Records from a data source ->

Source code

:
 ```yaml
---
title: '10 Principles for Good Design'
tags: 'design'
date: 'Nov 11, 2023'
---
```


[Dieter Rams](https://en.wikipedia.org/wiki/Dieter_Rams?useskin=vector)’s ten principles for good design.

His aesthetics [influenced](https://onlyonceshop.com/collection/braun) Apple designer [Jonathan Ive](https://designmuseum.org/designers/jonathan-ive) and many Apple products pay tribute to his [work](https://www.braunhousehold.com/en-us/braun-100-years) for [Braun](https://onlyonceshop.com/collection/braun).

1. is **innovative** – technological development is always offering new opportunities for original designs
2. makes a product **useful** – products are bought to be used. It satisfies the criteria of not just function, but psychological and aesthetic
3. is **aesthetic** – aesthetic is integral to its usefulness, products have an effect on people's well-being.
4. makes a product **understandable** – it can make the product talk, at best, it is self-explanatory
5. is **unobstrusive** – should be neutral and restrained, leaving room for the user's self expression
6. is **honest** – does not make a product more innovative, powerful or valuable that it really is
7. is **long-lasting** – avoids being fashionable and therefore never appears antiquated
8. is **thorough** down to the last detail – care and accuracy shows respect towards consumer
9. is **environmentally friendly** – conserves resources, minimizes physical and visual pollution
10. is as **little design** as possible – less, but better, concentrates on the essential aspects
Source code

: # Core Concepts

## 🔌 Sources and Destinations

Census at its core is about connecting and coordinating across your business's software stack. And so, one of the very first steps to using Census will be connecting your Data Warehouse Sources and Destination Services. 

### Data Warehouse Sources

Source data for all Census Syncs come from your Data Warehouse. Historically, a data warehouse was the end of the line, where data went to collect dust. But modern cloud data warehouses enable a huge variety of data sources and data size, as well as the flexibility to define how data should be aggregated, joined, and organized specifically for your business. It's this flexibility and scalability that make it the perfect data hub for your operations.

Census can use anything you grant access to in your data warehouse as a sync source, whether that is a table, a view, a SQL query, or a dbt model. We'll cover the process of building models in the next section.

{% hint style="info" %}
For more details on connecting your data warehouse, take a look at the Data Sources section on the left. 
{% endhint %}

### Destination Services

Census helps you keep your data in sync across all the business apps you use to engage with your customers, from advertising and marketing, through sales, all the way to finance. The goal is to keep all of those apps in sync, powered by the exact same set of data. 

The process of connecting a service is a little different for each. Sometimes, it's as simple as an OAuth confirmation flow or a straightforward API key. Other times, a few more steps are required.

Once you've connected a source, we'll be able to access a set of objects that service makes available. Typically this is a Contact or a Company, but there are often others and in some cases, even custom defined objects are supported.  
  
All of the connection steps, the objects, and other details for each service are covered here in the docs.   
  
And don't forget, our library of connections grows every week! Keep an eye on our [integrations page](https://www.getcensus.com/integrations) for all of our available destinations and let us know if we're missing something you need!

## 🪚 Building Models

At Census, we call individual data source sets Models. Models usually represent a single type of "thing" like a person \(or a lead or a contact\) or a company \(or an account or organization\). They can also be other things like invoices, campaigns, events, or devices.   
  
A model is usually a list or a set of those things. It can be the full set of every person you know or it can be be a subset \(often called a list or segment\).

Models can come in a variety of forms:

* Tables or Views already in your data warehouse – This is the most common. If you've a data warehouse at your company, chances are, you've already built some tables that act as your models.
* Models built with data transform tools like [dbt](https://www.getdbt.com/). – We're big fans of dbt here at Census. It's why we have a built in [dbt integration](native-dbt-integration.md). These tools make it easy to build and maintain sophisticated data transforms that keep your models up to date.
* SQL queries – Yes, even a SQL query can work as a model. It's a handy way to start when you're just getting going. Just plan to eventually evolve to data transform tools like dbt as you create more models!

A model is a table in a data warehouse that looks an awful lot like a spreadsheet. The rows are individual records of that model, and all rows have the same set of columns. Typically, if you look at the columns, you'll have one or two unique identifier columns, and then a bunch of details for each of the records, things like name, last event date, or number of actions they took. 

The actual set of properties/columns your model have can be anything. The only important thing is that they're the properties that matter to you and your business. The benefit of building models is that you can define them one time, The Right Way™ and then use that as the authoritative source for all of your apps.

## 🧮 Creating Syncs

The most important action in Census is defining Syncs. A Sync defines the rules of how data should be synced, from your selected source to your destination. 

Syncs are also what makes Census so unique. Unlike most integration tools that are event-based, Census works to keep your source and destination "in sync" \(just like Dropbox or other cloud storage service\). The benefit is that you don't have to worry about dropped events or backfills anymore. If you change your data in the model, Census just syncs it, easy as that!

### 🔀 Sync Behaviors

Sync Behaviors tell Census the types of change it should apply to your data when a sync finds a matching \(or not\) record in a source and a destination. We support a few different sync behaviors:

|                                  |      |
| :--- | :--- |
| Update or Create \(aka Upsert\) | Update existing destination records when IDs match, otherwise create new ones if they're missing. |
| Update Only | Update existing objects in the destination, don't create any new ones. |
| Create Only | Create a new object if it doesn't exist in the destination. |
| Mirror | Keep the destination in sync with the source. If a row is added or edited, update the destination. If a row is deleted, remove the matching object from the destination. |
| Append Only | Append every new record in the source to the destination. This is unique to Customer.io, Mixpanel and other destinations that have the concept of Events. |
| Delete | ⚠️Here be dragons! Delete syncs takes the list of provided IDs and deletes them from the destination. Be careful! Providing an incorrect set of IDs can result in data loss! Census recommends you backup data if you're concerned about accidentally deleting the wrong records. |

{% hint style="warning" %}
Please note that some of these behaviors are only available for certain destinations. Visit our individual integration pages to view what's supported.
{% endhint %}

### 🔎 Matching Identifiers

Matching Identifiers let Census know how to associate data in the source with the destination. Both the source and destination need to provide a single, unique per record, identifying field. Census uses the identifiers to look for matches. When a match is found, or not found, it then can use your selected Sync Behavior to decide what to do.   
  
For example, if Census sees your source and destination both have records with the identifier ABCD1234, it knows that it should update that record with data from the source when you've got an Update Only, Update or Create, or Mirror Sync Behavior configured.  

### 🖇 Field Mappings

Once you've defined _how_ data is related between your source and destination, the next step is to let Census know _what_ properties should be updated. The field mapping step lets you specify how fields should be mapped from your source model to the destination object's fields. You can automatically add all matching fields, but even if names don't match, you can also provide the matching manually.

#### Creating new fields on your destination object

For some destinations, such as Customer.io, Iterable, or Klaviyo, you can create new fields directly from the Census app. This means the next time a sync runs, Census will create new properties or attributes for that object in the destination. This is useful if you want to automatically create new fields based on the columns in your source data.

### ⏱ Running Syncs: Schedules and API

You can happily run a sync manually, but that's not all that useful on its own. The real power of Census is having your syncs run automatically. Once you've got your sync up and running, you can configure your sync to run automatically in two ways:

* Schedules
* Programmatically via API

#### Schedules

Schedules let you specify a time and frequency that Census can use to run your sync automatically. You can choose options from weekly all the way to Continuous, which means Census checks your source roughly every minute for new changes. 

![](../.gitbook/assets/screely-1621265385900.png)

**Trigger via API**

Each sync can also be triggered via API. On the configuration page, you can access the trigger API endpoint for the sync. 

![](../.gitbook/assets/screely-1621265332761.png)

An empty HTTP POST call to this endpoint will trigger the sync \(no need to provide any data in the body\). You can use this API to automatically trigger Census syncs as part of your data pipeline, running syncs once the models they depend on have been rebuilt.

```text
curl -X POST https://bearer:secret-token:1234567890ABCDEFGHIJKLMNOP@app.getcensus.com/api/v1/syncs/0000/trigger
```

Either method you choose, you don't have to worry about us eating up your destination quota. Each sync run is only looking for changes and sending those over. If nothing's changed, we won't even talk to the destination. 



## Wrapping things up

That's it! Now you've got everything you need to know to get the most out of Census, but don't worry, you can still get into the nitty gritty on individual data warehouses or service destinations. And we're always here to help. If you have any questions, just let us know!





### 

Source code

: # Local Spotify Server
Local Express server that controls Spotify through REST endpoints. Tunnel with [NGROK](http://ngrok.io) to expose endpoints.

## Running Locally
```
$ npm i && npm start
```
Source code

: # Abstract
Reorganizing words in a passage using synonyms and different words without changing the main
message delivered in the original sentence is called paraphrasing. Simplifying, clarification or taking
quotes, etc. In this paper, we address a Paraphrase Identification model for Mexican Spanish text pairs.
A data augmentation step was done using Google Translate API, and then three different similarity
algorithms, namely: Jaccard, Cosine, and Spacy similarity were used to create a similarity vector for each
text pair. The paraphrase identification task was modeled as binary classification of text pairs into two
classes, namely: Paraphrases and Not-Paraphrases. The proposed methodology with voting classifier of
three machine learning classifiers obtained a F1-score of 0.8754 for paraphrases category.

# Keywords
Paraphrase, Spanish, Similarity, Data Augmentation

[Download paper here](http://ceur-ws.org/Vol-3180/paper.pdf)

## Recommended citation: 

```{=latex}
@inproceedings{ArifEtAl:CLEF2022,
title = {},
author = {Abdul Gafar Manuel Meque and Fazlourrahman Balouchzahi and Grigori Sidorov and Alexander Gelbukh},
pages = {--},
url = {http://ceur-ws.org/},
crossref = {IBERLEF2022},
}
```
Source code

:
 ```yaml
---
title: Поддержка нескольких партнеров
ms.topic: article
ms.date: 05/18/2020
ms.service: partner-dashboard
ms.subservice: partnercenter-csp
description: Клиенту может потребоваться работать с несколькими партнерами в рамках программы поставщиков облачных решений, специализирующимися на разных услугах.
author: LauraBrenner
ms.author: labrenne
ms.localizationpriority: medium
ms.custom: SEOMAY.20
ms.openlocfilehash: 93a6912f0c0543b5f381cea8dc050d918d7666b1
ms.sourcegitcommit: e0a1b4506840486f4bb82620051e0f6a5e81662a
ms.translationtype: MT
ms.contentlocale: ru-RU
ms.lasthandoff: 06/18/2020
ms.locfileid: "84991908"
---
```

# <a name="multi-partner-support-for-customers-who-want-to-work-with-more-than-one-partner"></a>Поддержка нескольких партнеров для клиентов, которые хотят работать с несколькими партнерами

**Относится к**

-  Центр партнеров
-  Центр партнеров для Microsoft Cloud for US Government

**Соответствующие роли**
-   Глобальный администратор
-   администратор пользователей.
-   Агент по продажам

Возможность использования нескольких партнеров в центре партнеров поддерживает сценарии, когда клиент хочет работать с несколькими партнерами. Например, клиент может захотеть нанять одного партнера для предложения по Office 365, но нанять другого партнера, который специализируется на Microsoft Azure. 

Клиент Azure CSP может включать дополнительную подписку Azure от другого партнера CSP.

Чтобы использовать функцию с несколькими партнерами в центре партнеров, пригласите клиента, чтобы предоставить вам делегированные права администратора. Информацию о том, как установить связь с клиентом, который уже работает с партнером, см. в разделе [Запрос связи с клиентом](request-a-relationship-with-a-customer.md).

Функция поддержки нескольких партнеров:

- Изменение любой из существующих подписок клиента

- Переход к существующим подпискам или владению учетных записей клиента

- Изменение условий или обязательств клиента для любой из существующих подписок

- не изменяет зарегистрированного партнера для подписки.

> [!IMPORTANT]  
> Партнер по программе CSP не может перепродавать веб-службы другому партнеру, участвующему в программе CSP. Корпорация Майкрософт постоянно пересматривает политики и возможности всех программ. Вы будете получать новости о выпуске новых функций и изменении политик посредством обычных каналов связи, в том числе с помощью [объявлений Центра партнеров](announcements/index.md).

EXERCISE -> Please return only the lines above, starting at the line that has "At Census, we" and ending at the line that has "create more models!", keeping both and leaving each one unchanged.

EXERCISE RESULT ->
At Census, we call individual data source sets Models. Models usually represent a single type of "thing" like a person \(or a lead or a contact\) or a company \(or an account or organization\). They can also be other things like invoices, campaigns, events, or devices.   
  
A model is usually a list or a set of those things. It can be the full set of every person you know or it can be be a subset \(often called a list or segment\).

Models can come in a variety of forms:

* Tables or Views already in your data warehouse – This is the most common. If you've a data warehouse at your company, chances are, you've already built some tables that act as your models.
* Models built with data transform tools like [dbt](https://www.getdbt.com/). – We're big fans of dbt here at Census. It's why we have a built in [dbt integration](native-dbt-integration.md). These tools make it easy to build and maintain sophisticated data transforms that keep your models up to date.
* SQL queries – Yes, even a SQL query can work as a model. It's a handy way to start when you're just getting going. Just plan to eventually evolve to data transform tools like dbt as you create more models!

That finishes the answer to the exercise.